Oggi si celebra l’anniversario del  massacro sommario di un centinaio di civili. Era iI 13 novembre del 2015 a Parigi l’Isis ha compiuto una serie di attacchi terroristici. La strage più sanguinosa è avvenuta al teatro Bataclan dove sono state uccise 90 persone durante un concerto rock. Tra gli altri luoghi colpiti: l’ingresso dello Stade de France, i ristoranti Le Carillon , Le Petit Cambodge e la pizzeria Casa Nostra.

A due anni di distanza, tutti questi attentati anzichè scuotere l’Europa, l’hanno narcotizzata.
Si può tagliare con il coltello l’atmosfera di rassegnazione e sottomissione che regna sovrana ovunque, dove tutto diventa storia, quotidianità.
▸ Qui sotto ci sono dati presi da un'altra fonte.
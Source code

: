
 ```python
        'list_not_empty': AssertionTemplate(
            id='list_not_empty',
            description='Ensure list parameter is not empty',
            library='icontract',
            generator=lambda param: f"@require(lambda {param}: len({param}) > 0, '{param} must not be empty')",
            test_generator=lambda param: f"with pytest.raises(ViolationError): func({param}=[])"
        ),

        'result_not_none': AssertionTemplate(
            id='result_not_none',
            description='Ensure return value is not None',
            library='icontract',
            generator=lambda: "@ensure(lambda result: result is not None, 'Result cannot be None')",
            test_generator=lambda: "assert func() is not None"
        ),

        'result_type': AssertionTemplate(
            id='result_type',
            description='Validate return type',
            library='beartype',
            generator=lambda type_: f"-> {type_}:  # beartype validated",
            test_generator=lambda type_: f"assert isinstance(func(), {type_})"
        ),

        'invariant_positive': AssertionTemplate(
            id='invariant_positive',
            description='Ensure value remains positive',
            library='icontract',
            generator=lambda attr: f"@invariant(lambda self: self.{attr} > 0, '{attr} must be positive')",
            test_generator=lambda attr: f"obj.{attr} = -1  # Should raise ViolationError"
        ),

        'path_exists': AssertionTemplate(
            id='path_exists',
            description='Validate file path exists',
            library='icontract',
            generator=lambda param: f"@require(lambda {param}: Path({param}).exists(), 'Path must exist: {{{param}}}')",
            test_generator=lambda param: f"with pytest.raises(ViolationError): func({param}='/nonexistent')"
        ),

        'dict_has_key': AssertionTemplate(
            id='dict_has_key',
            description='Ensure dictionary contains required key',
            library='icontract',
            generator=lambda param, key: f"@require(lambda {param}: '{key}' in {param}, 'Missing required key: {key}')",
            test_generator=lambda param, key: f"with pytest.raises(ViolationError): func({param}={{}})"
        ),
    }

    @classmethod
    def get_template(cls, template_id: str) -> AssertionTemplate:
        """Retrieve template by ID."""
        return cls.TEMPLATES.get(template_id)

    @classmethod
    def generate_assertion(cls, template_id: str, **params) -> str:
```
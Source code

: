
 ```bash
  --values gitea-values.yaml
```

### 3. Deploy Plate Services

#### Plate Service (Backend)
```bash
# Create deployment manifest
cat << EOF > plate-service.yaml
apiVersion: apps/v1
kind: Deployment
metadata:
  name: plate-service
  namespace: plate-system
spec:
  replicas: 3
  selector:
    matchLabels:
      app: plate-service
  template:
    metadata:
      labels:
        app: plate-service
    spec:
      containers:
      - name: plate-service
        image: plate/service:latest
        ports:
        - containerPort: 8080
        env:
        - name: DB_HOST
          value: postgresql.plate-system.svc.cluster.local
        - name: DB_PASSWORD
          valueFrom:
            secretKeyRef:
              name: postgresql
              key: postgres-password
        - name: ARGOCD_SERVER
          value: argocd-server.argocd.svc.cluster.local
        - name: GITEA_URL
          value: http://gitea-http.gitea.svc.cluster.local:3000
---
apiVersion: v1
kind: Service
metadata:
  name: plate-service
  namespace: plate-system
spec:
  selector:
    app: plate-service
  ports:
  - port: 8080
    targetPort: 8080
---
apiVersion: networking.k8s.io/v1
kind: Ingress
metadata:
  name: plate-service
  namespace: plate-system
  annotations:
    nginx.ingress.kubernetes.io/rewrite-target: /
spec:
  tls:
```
Nemmeno le rinnovate minacce a Charlie Hebdo, ai suoi vignettisti scuotono il torpore in cui l’Europa è piombata; minacce partite per la presunta offesa di lesa maestà a Tariq Ramadan, l’insigne intellettuale islamico che è accusato di stupro che tutti si mobilitano a difendere perchè guai a toccare un musulmano, guai a dire che l’Islam è violento e contempla l’inferiorità e l’impurità femminile come un caposaldo religioso e politico.

Ma cosa è successo che ha reso l’orrore quotidiano e le nostre coscienze mute, la fragilità del pensiero indipendente e critico qualcosa di perseguibile da parte della legge, dell’opinione comune; quale cortocircuito culturale è avvenuto nelle nostre società occidentali?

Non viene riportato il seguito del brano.